◆ Source records ◆
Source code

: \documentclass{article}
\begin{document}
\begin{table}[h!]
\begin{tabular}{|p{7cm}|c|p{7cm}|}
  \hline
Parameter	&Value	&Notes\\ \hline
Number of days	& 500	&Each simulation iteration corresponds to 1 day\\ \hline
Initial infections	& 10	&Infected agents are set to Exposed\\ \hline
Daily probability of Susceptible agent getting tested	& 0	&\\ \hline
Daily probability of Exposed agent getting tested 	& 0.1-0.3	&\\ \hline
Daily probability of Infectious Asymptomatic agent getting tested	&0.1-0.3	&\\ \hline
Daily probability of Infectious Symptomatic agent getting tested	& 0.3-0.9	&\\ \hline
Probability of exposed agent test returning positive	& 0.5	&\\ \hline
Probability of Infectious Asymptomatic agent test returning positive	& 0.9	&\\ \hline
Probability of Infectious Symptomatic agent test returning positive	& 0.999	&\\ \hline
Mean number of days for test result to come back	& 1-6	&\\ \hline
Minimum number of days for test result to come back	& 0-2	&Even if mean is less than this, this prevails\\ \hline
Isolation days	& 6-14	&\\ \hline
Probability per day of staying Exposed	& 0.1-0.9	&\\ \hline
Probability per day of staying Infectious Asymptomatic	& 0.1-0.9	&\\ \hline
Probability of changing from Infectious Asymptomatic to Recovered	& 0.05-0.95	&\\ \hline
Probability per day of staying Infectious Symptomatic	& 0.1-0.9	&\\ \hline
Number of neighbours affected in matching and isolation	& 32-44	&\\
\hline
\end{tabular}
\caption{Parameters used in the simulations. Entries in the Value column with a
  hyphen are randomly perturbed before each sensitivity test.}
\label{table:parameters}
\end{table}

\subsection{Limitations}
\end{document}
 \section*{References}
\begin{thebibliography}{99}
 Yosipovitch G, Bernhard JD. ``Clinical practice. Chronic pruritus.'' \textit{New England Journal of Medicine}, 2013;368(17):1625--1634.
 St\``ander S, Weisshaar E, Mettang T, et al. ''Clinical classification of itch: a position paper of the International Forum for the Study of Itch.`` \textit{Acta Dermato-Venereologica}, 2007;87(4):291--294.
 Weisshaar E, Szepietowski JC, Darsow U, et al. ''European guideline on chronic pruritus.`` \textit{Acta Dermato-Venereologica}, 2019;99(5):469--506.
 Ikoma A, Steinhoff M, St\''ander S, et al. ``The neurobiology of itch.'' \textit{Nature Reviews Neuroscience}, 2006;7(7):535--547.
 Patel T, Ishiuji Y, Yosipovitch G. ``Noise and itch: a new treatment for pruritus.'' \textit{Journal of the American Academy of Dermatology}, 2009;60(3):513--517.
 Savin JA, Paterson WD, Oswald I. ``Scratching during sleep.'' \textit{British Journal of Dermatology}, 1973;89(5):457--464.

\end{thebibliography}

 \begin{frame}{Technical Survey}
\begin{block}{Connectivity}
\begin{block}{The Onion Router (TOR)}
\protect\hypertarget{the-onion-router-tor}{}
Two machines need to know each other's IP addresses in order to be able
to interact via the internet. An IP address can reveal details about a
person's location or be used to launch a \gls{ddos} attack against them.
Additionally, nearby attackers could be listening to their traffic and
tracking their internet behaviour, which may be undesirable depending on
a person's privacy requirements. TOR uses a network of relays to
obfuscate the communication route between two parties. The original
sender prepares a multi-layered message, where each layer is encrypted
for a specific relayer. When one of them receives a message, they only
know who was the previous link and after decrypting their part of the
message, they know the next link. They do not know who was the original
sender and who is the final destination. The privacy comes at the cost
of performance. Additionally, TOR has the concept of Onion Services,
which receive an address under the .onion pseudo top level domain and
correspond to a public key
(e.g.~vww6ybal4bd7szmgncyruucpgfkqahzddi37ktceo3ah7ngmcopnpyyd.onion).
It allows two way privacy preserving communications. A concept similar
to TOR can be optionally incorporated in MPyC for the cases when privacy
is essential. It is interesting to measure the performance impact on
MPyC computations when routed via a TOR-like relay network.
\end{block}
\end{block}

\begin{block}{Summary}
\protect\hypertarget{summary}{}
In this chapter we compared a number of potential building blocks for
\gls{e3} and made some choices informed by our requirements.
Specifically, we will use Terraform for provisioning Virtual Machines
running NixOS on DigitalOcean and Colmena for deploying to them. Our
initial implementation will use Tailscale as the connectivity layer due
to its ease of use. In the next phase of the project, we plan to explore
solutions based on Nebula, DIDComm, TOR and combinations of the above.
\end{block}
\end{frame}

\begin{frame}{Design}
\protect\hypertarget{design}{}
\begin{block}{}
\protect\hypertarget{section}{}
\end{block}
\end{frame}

◆ Problem description ◆
What are the lines of the data above that include the string "pruritus"? Copy them.

◆ Reply ◆
 Yosipovitch G, Bernhard JD. ``Clinical practice. Chronic pruritus.'' \textit{New England Journal of Medicine}, 2013;368(17):1625--1634.
 Weisshaar E, Szepietowski JC, Darsow U, et al. ''European guideline on chronic pruritus.`` \textit{Acta Dermato-Venereologica}, 2019;99(5):469--506.
 Patel T, Ishiuji Y, Yosipovitch G. ``Noise and itch: a new treatment for pruritus.'' \textit{Journal of the American Academy of Dermatology}, 2009;60(3):513--517.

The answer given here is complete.